Get out on the water to escape the consequences of climate change: This is the idea behind the futuristic-looking plans of "aquatects". They want to resettle people in cleverly constructed swimming cities. In the July issue, bild der wissenschaft reports on the construction of such settlements that has already begun and how scientists are developing ever more sophisticated concepts for amphibious architecture.
It seems highly questionable that mankind will still be able to get the climate problem it has caused itself under control. One should therefore now prepare for the impending consequences. An important aspect is the rise in sea level caused by the melting of the ice masses. According to forecasts, many of the world's currently densely populated coasts and islands could be flooded by the end of the century. So if you don't want to go under, you have to flee - or swim on top: Due to the threatening future scenarios, the concepts for building floating houses and entire cities on the water are increasingly becoming the focus of settlement planning.

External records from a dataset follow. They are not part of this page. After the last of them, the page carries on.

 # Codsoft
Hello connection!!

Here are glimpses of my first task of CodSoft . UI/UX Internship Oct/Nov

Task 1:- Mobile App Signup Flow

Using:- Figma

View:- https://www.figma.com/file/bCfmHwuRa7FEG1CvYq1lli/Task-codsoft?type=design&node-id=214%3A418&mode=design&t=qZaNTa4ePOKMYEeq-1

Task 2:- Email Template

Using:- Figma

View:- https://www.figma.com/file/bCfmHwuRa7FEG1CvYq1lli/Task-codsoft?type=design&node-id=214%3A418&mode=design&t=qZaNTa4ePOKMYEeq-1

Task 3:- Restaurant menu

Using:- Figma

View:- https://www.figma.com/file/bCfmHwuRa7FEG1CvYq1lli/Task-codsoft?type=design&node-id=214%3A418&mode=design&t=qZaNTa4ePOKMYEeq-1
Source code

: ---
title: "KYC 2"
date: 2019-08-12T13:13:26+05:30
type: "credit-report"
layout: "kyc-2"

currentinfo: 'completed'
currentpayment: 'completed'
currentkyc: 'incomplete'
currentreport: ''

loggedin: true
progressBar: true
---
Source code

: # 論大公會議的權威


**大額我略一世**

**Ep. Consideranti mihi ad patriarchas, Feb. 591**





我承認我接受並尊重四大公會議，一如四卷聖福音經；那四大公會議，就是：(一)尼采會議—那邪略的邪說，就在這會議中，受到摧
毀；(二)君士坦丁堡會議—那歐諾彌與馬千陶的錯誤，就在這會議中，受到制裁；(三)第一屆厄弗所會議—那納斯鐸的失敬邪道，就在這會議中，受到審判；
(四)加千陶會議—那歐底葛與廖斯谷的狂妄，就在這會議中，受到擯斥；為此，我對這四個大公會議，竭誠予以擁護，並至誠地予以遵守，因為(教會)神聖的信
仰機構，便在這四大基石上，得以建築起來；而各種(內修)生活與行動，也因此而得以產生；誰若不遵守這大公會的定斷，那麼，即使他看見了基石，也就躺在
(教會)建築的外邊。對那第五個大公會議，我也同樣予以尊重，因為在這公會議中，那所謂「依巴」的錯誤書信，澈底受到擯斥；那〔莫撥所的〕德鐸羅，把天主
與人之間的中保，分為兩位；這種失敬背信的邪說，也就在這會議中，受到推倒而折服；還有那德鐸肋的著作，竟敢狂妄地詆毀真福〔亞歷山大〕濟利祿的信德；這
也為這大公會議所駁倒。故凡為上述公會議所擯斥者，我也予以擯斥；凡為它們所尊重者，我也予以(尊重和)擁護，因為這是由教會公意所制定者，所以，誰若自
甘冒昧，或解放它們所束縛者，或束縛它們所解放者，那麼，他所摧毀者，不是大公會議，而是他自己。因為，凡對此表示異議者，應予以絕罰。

In the first article of the two-part title topic, the bdw author Martin Angler deals with the previous developments, the current construction projects and the further development of the technologies of aqua architecture. In the Netherlands in particular, multi-storey constructions have been floating on stable bases for some time. However, these are still rather expensive rarities. On the other hand, in the island state of the Maldives, which is particularly threatened by sea-level rise, a major project is now to ensure extensive and affordable settlement space on the sea. The construction of the aqua city, which consists of many modules resting on hollow concrete bodies, has already begun. In the end, the concept of a Dutch architect should include around 5000 floating houses. Angler reports on the structures and techniques intended to make the project literally viable and sustainable.

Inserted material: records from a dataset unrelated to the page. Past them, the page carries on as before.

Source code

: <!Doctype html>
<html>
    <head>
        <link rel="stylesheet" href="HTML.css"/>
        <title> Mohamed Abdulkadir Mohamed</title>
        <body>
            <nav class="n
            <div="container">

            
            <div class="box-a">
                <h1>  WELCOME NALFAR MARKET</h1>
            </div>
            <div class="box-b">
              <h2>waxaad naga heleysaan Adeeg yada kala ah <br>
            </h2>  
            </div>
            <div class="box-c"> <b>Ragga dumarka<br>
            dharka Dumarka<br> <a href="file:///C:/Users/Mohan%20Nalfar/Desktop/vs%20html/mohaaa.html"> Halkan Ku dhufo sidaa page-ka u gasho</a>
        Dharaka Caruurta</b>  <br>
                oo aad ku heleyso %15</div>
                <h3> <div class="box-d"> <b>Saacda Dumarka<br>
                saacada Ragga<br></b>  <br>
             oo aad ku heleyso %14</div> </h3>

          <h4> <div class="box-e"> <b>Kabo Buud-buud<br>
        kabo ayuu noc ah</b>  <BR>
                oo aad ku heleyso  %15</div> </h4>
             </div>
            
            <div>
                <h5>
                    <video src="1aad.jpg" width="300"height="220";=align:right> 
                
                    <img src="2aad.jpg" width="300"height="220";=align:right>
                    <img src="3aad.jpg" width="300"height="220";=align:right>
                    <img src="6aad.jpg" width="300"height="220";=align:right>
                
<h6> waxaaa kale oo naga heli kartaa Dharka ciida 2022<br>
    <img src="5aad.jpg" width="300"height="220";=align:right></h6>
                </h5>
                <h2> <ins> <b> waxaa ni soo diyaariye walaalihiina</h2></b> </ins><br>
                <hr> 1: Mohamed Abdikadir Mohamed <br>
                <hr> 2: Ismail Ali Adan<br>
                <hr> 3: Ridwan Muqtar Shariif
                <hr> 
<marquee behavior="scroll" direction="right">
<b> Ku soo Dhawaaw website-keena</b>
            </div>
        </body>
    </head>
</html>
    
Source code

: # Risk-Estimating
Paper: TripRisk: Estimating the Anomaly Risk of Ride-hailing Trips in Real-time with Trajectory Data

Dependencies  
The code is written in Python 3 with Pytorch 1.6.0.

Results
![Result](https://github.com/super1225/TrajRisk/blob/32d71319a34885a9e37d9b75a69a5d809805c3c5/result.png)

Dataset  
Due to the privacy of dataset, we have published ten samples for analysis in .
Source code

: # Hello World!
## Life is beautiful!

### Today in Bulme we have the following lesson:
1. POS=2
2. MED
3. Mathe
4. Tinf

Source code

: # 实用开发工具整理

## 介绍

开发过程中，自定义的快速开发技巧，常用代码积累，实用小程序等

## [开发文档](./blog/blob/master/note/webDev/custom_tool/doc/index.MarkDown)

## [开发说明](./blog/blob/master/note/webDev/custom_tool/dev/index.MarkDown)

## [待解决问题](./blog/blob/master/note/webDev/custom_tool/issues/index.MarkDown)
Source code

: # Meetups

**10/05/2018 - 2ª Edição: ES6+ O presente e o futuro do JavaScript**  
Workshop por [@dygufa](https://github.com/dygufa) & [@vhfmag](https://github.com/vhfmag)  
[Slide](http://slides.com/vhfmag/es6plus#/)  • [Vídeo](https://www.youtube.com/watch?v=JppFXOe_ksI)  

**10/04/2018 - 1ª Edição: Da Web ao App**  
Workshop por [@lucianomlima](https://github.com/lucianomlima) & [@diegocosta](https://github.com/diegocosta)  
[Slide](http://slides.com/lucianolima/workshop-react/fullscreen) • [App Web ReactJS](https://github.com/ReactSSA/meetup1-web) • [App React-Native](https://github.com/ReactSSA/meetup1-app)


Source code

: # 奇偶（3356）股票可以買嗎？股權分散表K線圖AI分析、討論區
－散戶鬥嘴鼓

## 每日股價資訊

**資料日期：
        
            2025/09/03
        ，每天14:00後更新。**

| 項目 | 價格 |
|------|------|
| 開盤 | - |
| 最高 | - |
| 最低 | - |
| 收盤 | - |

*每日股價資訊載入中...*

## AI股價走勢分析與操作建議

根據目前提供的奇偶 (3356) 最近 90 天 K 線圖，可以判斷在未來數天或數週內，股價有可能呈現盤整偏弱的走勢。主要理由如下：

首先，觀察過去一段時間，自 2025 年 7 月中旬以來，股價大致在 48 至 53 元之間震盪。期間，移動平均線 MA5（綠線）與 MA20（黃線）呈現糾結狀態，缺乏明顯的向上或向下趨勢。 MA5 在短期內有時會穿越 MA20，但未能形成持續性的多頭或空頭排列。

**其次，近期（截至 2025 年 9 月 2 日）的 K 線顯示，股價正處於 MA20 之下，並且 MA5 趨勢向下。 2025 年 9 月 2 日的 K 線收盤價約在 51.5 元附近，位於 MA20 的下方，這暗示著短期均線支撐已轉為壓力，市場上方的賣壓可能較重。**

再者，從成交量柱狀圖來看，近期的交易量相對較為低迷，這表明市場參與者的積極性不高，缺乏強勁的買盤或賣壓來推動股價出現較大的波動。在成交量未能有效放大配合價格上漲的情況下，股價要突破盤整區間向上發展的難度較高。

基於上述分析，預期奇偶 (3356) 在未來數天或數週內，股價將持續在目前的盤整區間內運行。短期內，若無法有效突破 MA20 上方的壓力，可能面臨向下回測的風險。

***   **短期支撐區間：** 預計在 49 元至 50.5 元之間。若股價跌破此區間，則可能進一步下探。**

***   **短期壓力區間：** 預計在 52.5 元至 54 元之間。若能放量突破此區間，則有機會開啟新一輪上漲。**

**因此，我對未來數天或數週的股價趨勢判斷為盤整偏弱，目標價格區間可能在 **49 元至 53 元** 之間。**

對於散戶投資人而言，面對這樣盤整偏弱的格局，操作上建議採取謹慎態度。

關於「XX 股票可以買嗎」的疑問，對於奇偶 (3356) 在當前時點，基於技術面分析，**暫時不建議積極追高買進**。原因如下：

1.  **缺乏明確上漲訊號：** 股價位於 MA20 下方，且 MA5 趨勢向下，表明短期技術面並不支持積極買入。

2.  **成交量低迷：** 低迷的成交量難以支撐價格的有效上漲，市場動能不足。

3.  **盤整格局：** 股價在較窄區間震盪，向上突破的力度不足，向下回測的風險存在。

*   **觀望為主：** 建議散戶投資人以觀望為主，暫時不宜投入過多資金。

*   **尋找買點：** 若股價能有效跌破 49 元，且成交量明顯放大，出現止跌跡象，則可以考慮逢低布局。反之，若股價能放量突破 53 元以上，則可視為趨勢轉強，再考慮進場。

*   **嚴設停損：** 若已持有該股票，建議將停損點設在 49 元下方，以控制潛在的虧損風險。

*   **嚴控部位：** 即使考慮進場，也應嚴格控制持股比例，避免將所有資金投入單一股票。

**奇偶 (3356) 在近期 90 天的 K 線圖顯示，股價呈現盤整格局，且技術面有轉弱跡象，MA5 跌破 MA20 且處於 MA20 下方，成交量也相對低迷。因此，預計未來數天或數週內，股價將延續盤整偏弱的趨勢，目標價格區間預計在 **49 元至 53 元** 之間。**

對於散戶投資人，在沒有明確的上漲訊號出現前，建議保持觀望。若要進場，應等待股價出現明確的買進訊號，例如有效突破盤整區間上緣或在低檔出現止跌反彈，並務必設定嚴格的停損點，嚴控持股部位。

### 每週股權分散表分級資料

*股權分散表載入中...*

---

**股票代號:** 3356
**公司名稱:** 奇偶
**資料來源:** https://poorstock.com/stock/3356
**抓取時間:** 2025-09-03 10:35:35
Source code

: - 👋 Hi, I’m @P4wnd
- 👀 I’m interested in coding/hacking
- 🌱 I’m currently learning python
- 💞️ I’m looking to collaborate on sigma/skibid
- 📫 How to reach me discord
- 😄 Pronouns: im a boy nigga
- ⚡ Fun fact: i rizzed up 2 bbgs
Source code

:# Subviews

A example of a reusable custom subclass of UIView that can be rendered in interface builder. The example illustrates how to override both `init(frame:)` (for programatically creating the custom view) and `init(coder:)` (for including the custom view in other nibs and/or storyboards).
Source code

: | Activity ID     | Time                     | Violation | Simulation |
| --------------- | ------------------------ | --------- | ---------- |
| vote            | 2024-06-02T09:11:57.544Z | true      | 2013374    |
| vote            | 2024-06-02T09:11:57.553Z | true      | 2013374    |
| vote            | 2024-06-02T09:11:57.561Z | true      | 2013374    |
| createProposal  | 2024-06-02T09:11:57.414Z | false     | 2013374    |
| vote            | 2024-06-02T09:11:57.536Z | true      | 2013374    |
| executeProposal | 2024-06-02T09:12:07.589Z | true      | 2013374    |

Flood-proof, elegant and sustainable
City planners in South Korea have even more ambitious goals: The floating city "Oceanix" is to be built there, which will one day offer around 100,000 people a home on the rising sea surface. The planners want to use sophisticated strategies to equip the settlement with an independent and sustainable energy and water supply. The platforms are also intended to provide space for the development of coral reefs, the author reports. In the article "Built on water" he also describes in detail what challenges the currently planned floating settlement projects entail and how researchers and engineers are mastering them. https://www.wissenschaft.de/bdwplus/auf-wasser-build-3/#slider-intro-1
In the second article of the title topic, the bdw editor Ralf Butscher focuses on an aqua architecture research project from Germany: It deals specifically with the potential of floating houses to become completely independent of the energy and water supply on land. Scientists from Brandenburg and Saxony have developed the necessary technology and have already implemented it in a construction: This is how a very special house with its own electricity, heat and drinking water supply was created, which is now floating on an opencast lake in southern Brandenburg. The ingenious concepts can now benefit the development of self-sufficient infrastructures of floating cities - but also of settlements on land, according to the article "abbeled".
You can read the articles on the cover topic “Floating Cities” online as part of a bdw+ subscription, or you can find them in the July issue of bild der wissenschaft, which will be available in stores from June 20th.